# Required work
Everything from the line that contains "de aprendizado. Para" to the end of the listing below, both ends included, is to be transcribed word for word, and nothing else.

* * * * * * * * *

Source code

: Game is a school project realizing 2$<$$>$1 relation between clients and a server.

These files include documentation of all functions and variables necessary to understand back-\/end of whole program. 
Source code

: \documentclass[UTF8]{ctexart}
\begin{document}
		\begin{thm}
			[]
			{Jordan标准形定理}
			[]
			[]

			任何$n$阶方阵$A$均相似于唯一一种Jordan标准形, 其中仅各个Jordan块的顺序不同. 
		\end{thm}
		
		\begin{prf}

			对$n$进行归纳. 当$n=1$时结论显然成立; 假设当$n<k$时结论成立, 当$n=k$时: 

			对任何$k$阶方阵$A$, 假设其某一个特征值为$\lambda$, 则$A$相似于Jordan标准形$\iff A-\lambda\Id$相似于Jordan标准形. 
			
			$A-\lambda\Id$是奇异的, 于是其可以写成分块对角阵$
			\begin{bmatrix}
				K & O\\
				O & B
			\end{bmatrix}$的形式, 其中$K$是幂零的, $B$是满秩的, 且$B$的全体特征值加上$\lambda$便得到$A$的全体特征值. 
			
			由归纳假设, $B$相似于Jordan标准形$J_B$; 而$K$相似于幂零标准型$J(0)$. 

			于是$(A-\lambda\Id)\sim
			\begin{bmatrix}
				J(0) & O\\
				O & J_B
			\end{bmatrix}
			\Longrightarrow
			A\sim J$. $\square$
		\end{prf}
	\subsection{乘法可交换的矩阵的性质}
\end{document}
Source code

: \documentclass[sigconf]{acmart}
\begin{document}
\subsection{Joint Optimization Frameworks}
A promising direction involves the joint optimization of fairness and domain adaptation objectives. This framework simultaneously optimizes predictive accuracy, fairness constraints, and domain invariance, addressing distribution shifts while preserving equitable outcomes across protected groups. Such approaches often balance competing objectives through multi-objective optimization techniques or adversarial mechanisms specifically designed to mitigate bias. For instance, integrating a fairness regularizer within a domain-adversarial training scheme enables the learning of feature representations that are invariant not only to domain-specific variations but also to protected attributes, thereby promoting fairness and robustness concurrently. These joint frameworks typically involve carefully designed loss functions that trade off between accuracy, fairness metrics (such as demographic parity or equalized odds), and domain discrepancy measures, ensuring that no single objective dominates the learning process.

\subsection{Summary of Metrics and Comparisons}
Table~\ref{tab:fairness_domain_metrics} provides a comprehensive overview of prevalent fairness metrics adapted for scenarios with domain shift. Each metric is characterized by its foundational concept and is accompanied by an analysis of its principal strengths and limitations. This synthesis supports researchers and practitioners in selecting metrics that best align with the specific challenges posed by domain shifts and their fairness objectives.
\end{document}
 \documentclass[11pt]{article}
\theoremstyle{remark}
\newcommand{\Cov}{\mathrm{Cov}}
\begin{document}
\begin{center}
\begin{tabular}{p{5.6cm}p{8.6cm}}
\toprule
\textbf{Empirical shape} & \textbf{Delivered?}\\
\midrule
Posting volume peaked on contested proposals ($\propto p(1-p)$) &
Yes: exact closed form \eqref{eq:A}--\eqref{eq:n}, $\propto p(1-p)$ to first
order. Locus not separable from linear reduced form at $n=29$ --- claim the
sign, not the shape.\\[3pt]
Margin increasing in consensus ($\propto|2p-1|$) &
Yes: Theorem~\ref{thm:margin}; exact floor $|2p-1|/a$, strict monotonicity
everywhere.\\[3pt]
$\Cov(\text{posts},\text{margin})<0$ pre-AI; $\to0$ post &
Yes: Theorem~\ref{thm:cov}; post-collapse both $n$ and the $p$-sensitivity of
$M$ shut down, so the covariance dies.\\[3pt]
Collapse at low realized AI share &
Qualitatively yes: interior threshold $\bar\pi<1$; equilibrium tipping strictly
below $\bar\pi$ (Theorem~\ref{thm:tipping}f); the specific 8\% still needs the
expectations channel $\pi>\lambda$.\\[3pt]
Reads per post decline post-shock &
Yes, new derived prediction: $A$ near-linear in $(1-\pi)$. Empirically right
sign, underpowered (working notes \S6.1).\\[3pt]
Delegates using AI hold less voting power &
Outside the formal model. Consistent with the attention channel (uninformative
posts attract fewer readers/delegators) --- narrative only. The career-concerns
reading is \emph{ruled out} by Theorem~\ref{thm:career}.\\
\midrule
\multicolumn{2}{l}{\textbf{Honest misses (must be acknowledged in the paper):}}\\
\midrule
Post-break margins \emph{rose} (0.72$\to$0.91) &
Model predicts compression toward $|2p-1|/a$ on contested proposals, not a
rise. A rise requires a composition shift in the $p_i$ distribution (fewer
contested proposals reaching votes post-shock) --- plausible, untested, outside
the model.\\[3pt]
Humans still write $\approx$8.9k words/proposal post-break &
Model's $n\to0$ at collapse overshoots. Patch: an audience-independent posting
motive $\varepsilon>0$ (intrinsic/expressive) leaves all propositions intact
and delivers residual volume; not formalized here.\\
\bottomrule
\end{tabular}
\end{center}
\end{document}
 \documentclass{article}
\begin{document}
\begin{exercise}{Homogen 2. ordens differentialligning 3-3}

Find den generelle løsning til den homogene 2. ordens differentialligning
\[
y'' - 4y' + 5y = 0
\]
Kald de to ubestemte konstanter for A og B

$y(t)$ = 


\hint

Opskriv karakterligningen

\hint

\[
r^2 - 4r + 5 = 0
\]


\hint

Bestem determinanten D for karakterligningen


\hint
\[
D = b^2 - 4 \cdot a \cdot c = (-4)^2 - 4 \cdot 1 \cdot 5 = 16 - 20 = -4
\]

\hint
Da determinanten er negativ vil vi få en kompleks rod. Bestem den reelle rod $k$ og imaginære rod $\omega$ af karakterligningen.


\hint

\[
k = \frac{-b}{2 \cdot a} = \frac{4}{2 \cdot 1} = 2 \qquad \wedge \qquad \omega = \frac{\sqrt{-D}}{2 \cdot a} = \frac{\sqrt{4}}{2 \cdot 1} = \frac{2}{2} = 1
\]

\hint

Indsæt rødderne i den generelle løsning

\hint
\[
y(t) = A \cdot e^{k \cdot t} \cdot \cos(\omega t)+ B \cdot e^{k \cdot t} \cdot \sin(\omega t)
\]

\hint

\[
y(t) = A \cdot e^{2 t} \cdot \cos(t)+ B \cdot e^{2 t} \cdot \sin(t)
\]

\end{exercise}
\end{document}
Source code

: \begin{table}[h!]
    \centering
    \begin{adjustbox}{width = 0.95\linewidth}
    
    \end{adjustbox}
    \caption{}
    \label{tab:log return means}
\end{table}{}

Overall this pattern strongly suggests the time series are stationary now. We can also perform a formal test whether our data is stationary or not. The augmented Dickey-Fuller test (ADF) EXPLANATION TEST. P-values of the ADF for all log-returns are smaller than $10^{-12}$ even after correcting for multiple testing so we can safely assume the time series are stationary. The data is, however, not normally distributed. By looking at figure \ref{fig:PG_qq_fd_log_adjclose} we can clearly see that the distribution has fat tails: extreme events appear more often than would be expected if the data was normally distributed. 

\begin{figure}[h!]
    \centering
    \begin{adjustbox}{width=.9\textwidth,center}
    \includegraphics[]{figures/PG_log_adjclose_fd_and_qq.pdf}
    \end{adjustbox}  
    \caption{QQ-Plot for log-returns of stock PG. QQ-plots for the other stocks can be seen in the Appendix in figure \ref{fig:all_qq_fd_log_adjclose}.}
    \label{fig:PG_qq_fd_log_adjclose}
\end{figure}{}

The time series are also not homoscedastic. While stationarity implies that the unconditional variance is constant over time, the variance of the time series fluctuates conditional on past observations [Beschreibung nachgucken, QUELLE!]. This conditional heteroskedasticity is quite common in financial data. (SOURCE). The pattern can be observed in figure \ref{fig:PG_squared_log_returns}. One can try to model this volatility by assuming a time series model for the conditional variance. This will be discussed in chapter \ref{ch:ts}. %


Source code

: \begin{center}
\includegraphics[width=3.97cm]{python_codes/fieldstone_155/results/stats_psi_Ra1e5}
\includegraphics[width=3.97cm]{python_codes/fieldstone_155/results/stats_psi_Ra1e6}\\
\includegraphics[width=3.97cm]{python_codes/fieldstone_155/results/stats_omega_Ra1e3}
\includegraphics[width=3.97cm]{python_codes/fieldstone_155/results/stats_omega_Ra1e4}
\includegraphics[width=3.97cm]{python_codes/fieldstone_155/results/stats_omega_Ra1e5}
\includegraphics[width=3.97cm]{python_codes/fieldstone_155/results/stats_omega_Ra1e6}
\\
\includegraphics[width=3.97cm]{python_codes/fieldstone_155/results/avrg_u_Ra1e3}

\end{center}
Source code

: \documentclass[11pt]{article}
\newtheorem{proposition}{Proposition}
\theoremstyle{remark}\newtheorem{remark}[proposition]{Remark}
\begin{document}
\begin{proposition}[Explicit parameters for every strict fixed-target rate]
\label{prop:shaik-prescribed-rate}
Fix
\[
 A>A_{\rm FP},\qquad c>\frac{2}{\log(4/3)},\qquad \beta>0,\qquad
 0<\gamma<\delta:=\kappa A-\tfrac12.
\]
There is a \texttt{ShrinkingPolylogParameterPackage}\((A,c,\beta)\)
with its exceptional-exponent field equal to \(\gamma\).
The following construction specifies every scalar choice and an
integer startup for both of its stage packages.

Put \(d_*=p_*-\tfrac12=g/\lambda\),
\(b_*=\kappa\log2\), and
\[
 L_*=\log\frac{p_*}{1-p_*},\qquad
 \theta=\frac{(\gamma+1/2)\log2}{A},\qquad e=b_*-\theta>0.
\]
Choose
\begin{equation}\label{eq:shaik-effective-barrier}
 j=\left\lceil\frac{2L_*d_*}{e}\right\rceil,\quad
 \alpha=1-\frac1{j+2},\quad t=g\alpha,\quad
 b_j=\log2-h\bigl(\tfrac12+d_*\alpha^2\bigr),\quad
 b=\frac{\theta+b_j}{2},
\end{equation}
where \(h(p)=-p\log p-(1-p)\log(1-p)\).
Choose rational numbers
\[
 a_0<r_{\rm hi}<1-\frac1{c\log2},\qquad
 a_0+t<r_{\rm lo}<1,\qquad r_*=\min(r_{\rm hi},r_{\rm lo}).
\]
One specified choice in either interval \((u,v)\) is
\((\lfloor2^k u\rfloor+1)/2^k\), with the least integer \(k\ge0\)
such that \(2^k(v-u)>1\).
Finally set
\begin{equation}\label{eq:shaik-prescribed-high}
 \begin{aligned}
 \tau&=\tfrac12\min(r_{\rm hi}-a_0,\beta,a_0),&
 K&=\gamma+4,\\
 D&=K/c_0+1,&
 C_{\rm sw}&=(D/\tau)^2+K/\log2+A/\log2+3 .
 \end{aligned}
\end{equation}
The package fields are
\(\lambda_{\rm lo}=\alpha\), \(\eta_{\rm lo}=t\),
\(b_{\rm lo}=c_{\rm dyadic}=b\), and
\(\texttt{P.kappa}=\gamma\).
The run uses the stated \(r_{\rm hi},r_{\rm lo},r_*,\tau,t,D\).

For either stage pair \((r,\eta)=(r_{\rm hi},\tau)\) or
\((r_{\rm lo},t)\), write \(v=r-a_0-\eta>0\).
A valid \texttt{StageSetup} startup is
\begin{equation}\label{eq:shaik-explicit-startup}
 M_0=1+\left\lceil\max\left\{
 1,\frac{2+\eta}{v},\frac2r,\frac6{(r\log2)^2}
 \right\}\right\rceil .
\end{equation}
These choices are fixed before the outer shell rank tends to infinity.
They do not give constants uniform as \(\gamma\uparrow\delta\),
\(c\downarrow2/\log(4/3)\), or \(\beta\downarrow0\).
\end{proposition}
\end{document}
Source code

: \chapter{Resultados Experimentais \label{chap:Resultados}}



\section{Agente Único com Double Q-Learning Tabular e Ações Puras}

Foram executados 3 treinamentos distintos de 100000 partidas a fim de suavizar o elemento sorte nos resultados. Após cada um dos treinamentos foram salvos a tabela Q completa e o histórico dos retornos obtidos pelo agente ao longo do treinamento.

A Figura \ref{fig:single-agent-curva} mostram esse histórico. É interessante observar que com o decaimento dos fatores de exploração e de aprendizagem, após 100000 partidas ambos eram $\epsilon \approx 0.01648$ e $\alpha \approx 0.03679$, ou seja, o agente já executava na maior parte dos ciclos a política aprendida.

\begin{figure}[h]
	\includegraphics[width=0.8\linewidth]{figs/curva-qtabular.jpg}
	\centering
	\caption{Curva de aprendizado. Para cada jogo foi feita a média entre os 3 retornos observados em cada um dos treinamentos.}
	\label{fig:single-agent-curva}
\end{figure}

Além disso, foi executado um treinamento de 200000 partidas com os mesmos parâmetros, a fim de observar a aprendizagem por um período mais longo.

* * * * * * * * *

# Task answer
	\caption{Curva de aprendizado. Para cada jogo foi feita a média entre os 3 retornos observados em cada um dos treinamentos.}
	\label{fig:single-agent-curva}
\end{figure}

Além disso, foi executado um treinamento de 200000 partidas com os mesmos parâmetros, a fim de observar a aprendizagem por um período mais longo.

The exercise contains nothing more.